• WORK TO BE COMPLETED: All of the records below are to be given again word for word, with the pictures removed.

====== DATA EXCERPTS ======

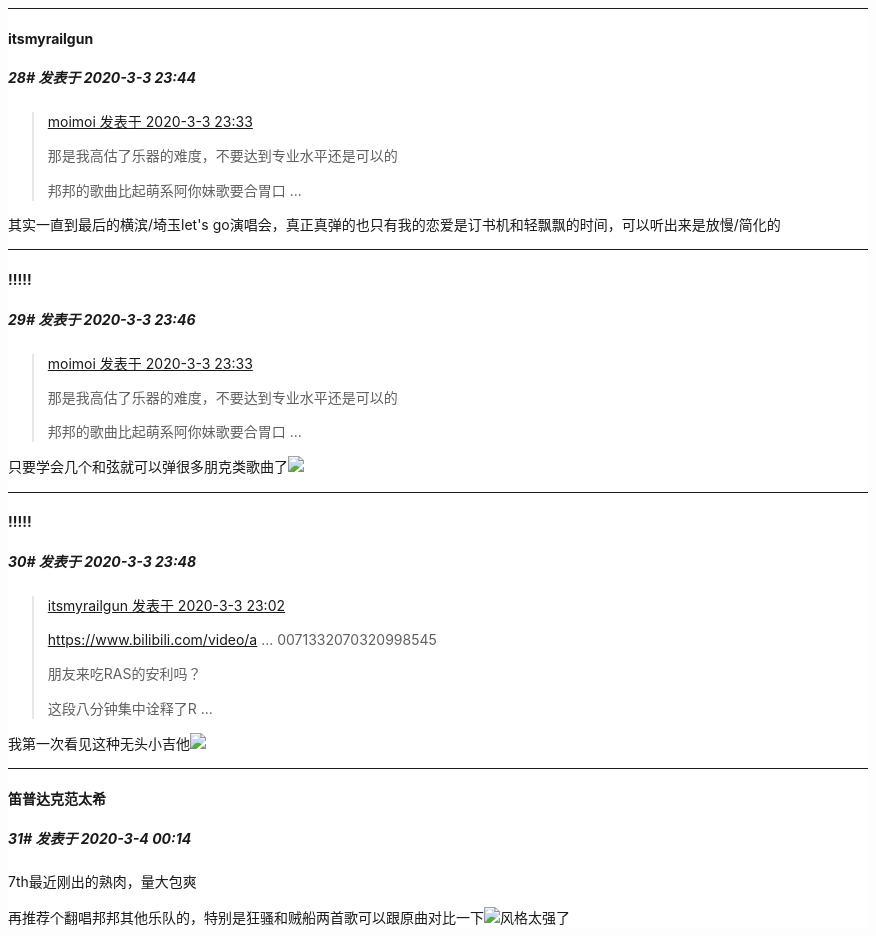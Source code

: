 
-----

####  itsmyrailgun  
##### 28#       发表于 2020-3-3 23:44


<blockquote><a href="httphttps://bbs.saraba1st.com/2b/forum.php?mod=redirect&amp;goto=findpost&amp;pid=46607832&amp;ptid=1917020" target="_blank">moimoi 发表于 2020-3-3 23:33</a>

那是我高估了乐器的难度，不要达到专业水平还是可以的

邦邦的歌曲比起萌系阿你妹歌要合胃口 ...</blockquote>
其实一直到最后的横滨/埼玉let's go演唱会，真正真弹的也只有我的恋爱是订书机和轻飘飘的时间，可以听出来是放慢/简化的 


-----

####  !!!!!  
##### 29#       发表于 2020-3-3 23:46


<blockquote><a href="httphttps://bbs.saraba1st.com/2b/forum.php?mod=redirect&amp;goto=findpost&amp;pid=46607832&amp;ptid=1917020" target="_blank">moimoi 发表于 2020-3-3 23:33</a>

那是我高估了乐器的难度，不要达到专业水平还是可以的

邦邦的歌曲比起萌系阿你妹歌要合胃口 ...</blockquote>
只要学会几个和弦就可以弹很多朋克类歌曲了<img src="https://static.saraba1st.com/image/smiley/face2017/037.png" referrerpolicy="no-referrer">


-----

####  !!!!!  
##### 30#       发表于 2020-3-3 23:48


<blockquote><a href="httphttps://bbs.saraba1st.com/2b/forum.php?mod=redirect&amp;goto=findpost&amp;pid=46607531&amp;ptid=1917020" target="_blank">itsmyrailgun 发表于 2020-3-3 23:02</a>

https://www.bilibili.com/video/a ... 0071332070320998545

朋友来吃RAS的安利吗？

这段八分钟集中诠释了R ...</blockquote>
我第一次看见这种无头小吉他<img src="https://static.saraba1st.com/image/smiley/face2017/026.png" referrerpolicy="no-referrer">


-----

####  笛普达克范太希  
##### 31#       发表于 2020-3-4 00:14


7th最近刚出的熟肉，量大包爽


再推荐个翻唱邦邦其他乐队的，特别是狂骚和贼船两首歌可以跟原曲对比一下<img src="https://static.saraba1st.com/image/smiley/face2017/068.png" referrerpolicy="no-referrer">风格太强了
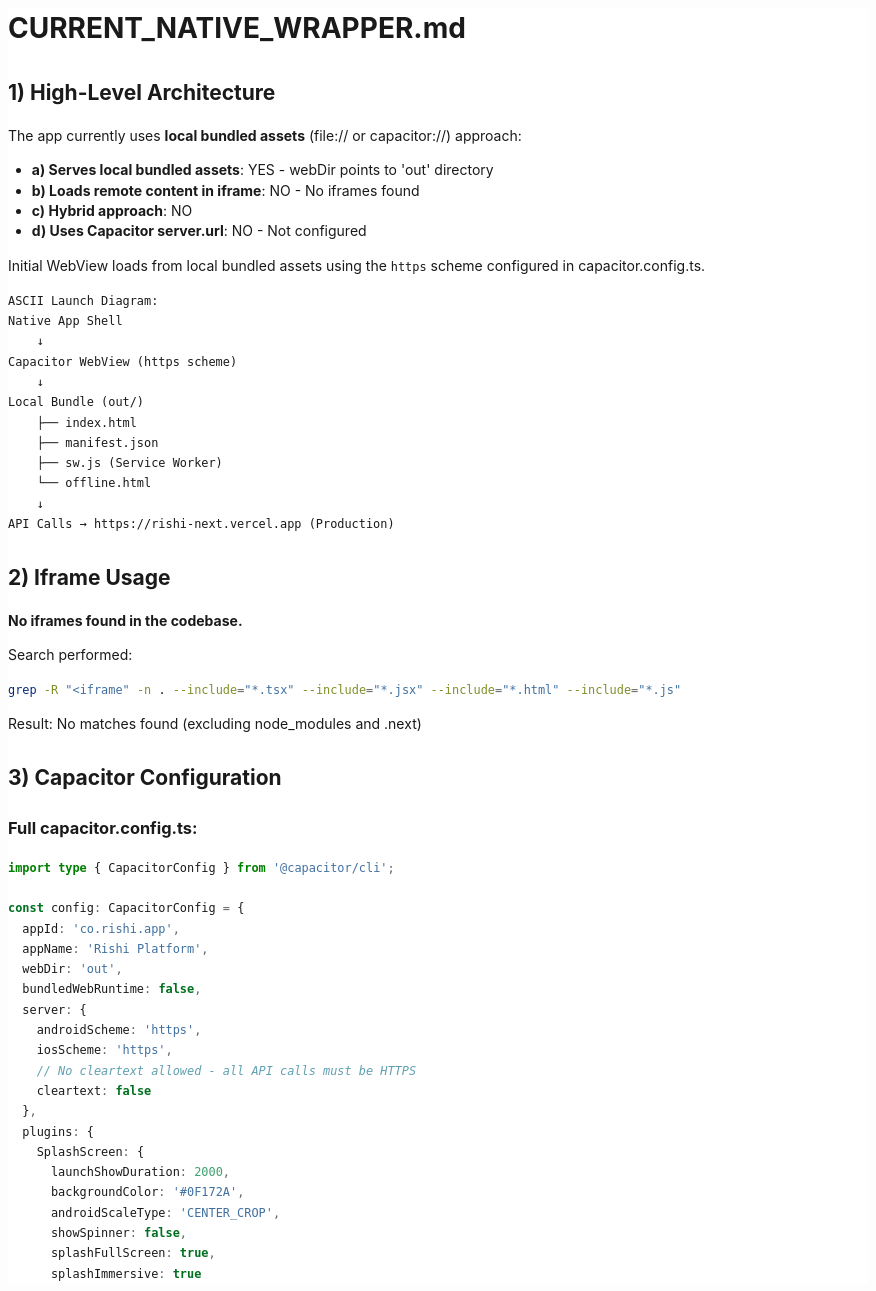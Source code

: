 # CURRENT_NATIVE_WRAPPER.md

## 1) High-Level Architecture

The app currently uses **local bundled assets** (file:// or capacitor://) approach:
- **a) Serves local bundled assets**: YES - webDir points to 'out' directory
- **b) Loads remote content in iframe**: NO - No iframes found
- **c) Hybrid approach**: NO
- **d) Uses Capacitor server.url**: NO - Not configured

Initial WebView loads from local bundled assets using the `https` scheme configured in capacitor.config.ts.

```
ASCII Launch Diagram:
Native App Shell 
    ↓
Capacitor WebView (https scheme)
    ↓
Local Bundle (out/)
    ├── index.html
    ├── manifest.json
    ├── sw.js (Service Worker)
    └── offline.html
    ↓
API Calls → https://rishi-next.vercel.app (Production)
```

## 2) Iframe Usage

**No iframes found in the codebase.**

Search performed:
```bash
grep -R "<iframe" -n . --include="*.tsx" --include="*.jsx" --include="*.html" --include="*.js"
```
Result: No matches found (excluding node_modules and .next)

## 3) Capacitor Configuration

### Full capacitor.config.ts:
```typescript
import type { CapacitorConfig } from '@capacitor/cli';

const config: CapacitorConfig = {
  appId: 'co.rishi.app',
  appName: 'Rishi Platform',
  webDir: 'out',
  bundledWebRuntime: false,
  server: {
    androidScheme: 'https',
    iosScheme: 'https',
    // No cleartext allowed - all API calls must be HTTPS
    cleartext: false
  },
  plugins: {
    SplashScreen: {
      launchShowDuration: 2000,
      backgroundColor: '#0F172A',
      androidScaleType: 'CENTER_CROP',
      showSpinner: false,
      splashFullScreen: true,
      splashImmersive: true
```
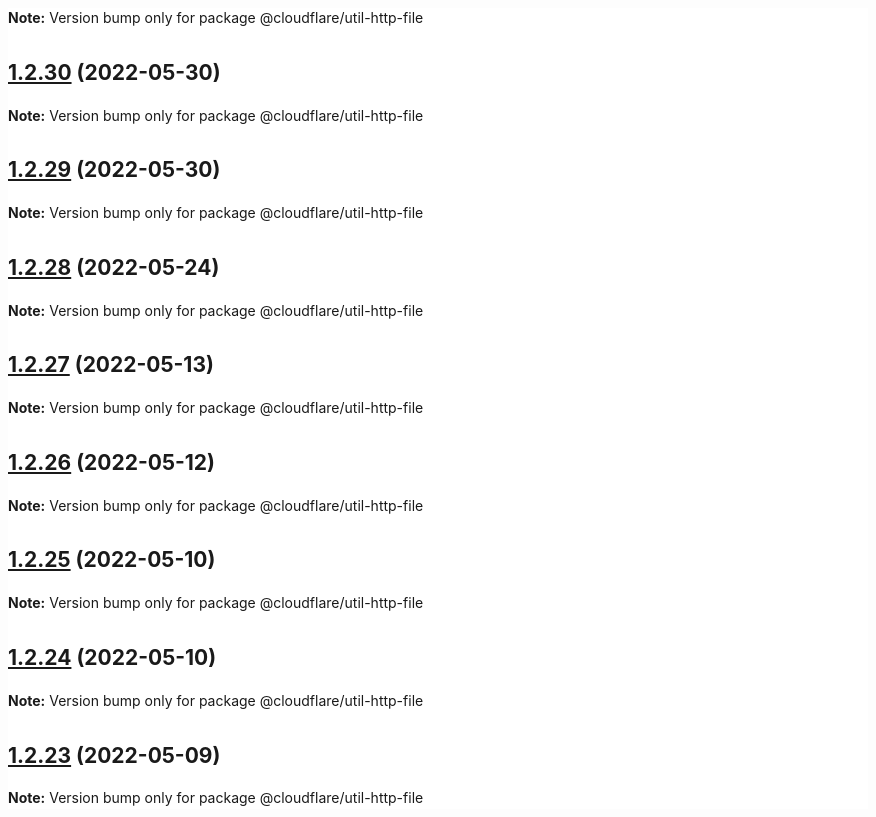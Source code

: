 **Note:** Version bump only for package @cloudflare/util-http-file

## [1.2.30](http://stash.cfops.it:7999/fe/stratus/compare/@cloudflare/util-http-file@1.2.29...@cloudflare/util-http-file@1.2.30) (2022-05-30)

**Note:** Version bump only for package @cloudflare/util-http-file

## [1.2.29](http://stash.cfops.it:7999/fe/stratus/compare/@cloudflare/util-http-file@1.2.28...@cloudflare/util-http-file@1.2.29) (2022-05-30)

**Note:** Version bump only for package @cloudflare/util-http-file

## [1.2.28](http://stash.cfops.it:7999/fe/stratus/compare/@cloudflare/util-http-file@1.2.27...@cloudflare/util-http-file@1.2.28) (2022-05-24)

**Note:** Version bump only for package @cloudflare/util-http-file

## [1.2.27](http://stash.cfops.it:7999/fe/stratus/compare/@cloudflare/util-http-file@1.2.26...@cloudflare/util-http-file@1.2.27) (2022-05-13)

**Note:** Version bump only for package @cloudflare/util-http-file

## [1.2.26](http://stash.cfops.it:7999/fe/stratus/compare/@cloudflare/util-http-file@1.2.25...@cloudflare/util-http-file@1.2.26) (2022-05-12)

**Note:** Version bump only for package @cloudflare/util-http-file

## [1.2.25](http://stash.cfops.it:7999/fe/stratus/compare/@cloudflare/util-http-file@1.2.24...@cloudflare/util-http-file@1.2.25) (2022-05-10)

**Note:** Version bump only for package @cloudflare/util-http-file

## [1.2.24](http://stash.cfops.it:7999/fe/stratus/compare/@cloudflare/util-http-file@1.2.23...@cloudflare/util-http-file@1.2.24) (2022-05-10)

**Note:** Version bump only for package @cloudflare/util-http-file

## [1.2.23](http://stash.cfops.it:7999/fe/stratus/compare/@cloudflare/util-http-file@1.2.22...@cloudflare/util-http-file@1.2.23) (2022-05-09)

**Note:** Version bump only for package @cloudflare/util-http-file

======

• ANSWER TO THE PROBLEM:
Source code

: 
-----

####  itsmyrailgun  
##### 28#       发表于 2020-3-3 23:44


<blockquote><a href="httphttps://bbs.saraba1st.com/2b/forum.php?mod=redirect&amp;goto=findpost&amp;pid=46607832&amp;ptid=1917020" target="_blank">moimoi 发表于 2020-3-3 23:33</a>

那是我高估了乐器的难度，不要达到专业水平还是可以的

邦邦的歌曲比起萌系阿你妹歌要合胃口 ...</blockquote>
其实一直到最后的横滨/埼玉let's go演唱会，真正真弹的也只有我的恋爱是订书机和轻飘飘的时间，可以听出来是放慢/简化的 


-----

####  !!!!!  
##### 29#       发表于 2020-3-3 23:46


<blockquote><a href="httphttps://bbs.saraba1st.com/2b/forum.php?mod=redirect&amp;goto=findpost&amp;pid=46607832&amp;ptid=1917020" target="_blank">moimoi 发表于 2020-3-3 23:33</a>

那是我高估了乐器的难度，不要达到专业水平还是可以的

邦邦的歌曲比起萌系阿你妹歌要合胃口 ...</blockquote>
只要学会几个和弦就可以弹很多朋克类歌曲了<img src="https://static.saraba1st.com/image/smiley/face2017/037.png" referrerpolicy="no-referrer">


-----

####  !!!!!  
##### 30#       发表于 2020-3-3 23:48


<blockquote><a href="httphttps://bbs.saraba1st.com/2b/forum.php?mod=redirect&amp;goto=findpost&amp;pid=46607531&amp;ptid=1917020" target="_blank">itsmyrailgun 发表于 2020-3-3 23:02</a>

https://www.bilibili.com/video/a ... 0071332070320998545

朋友来吃RAS的安利吗？

这段八分钟集中诠释了R ...</blockquote>
我第一次看见这种无头小吉他<img src="https://static.saraba1st.com/image/smiley/face2017/026.png" referrerpolicy="no-referrer">


-----

####  笛普达克范太希  
##### 31#       发表于 2020-3-4 00:14


7th最近刚出的熟肉，量大包爽


再推荐个翻唱邦邦其他乐队的，特别是狂骚和贼船两首歌可以跟原曲对比一下<img src="https://static.saraba1st.com/image/smiley/face2017/068.png" referrerpolicy="no-referrer">风格太强了
Source code

: # CURRENT_NATIVE_WRAPPER.md

## 1) High-Level Architecture

The app currently uses **local bundled assets** (file:// or capacitor://) approach:
- **a) Serves local bundled assets**: YES - webDir points to 'out' directory
- **b) Loads remote content in iframe**: NO - No iframes found
- **c) Hybrid approach**: NO
- **d) Uses Capacitor server.url**: NO - Not configured

Initial WebView loads from local bundled assets using the `https` scheme configured in capacitor.config.ts.

```
ASCII Launch Diagram:
Native App Shell 
    ↓
Capacitor WebView (https scheme)
    ↓
Local Bundle (out/)
    ├── index.html
    ├── manifest.json
    ├── sw.js (Service Worker)
    └── offline.html
    ↓
API Calls → https://rishi-next.vercel.app (Production)
```

## 2) Iframe Usage

**No iframes found in the codebase.**

Search performed:
```bash
grep -R "<iframe" -n . --include="*.tsx" --include="*.jsx" --include="*.html" --include="*.js"
```
Result: No matches found (excluding node_modules and .next)

## 3) Capacitor Configuration

### Full capacitor.config.ts:
```typescript
import type { CapacitorConfig } from '@capacitor/cli';

const config: CapacitorConfig = {
  appId: 'co.rishi.app',
  appName: 'Rishi Platform',
  webDir: 'out',
  bundledWebRuntime: false,
  server: {
    androidScheme: 'https',
    iosScheme: 'https',
    // No cleartext allowed - all API calls must be HTTPS
    cleartext: false
  },
  plugins: {
    SplashScreen: {
      launchShowDuration: 2000,
      backgroundColor: '#0F172A',
      androidScaleType: 'CENTER_CROP',
      showSpinner: false,
      splashFullScreen: true,
      splashImmersive: true
```
Source code

: **Note:** Version bump only for package @cloudflare/util-http-file

## [1.2.30](http://stash.cfops.it:7999/fe/stratus/compare/@cloudflare/util-http-file@1.2.29...@cloudflare/util-http-file@1.2.30) (2022-05-30)

**Note:** Version bump only for package @cloudflare/util-http-file

## [1.2.29](http://stash.cfops.it:7999/fe/stratus/compare/@cloudflare/util-http-file@1.2.28...@cloudflare/util-http-file@1.2.29) (2022-05-30)

**Note:** Version bump only for package @cloudflare/util-http-file

## [1.2.28](http://stash.cfops.it:7999/fe/stratus/compare/@cloudflare/util-http-file@1.2.27...@cloudflare/util-http-file@1.2.28) (2022-05-24)

**Note:** Version bump only for package @cloudflare/util-http-file

## [1.2.27](http://stash.cfops.it:7999/fe/stratus/compare/@cloudflare/util-http-file@1.2.26...@cloudflare/util-http-file@1.2.27) (2022-05-13)

**Note:** Version bump only for package @cloudflare/util-http-file

## [1.2.26](http://stash.cfops.it:7999/fe/stratus/compare/@cloudflare/util-http-file@1.2.25...@cloudflare/util-http-file@1.2.26) (2022-05-12)

**Note:** Version bump only for package @cloudflare/util-http-file

## [1.2.25](http://stash.cfops.it:7999/fe/stratus/compare/@cloudflare/util-http-file@1.2.24...@cloudflare/util-http-file@1.2.25) (2022-05-10)

**Note:** Version bump only for package @cloudflare/util-http-file

## [1.2.24](http://stash.cfops.it:7999/fe/stratus/compare/@cloudflare/util-http-file@1.2.23...@cloudflare/util-http-file@1.2.24) (2022-05-10)

**Note:** Version bump only for package @cloudflare/util-http-file

## [1.2.23](http://stash.cfops.it:7999/fe/stratus/compare/@cloudflare/util-http-file@1.2.22...@cloudflare/util-http-file@1.2.23) (2022-05-09)

**Note:** Version bump only for package @cloudflare/util-http-file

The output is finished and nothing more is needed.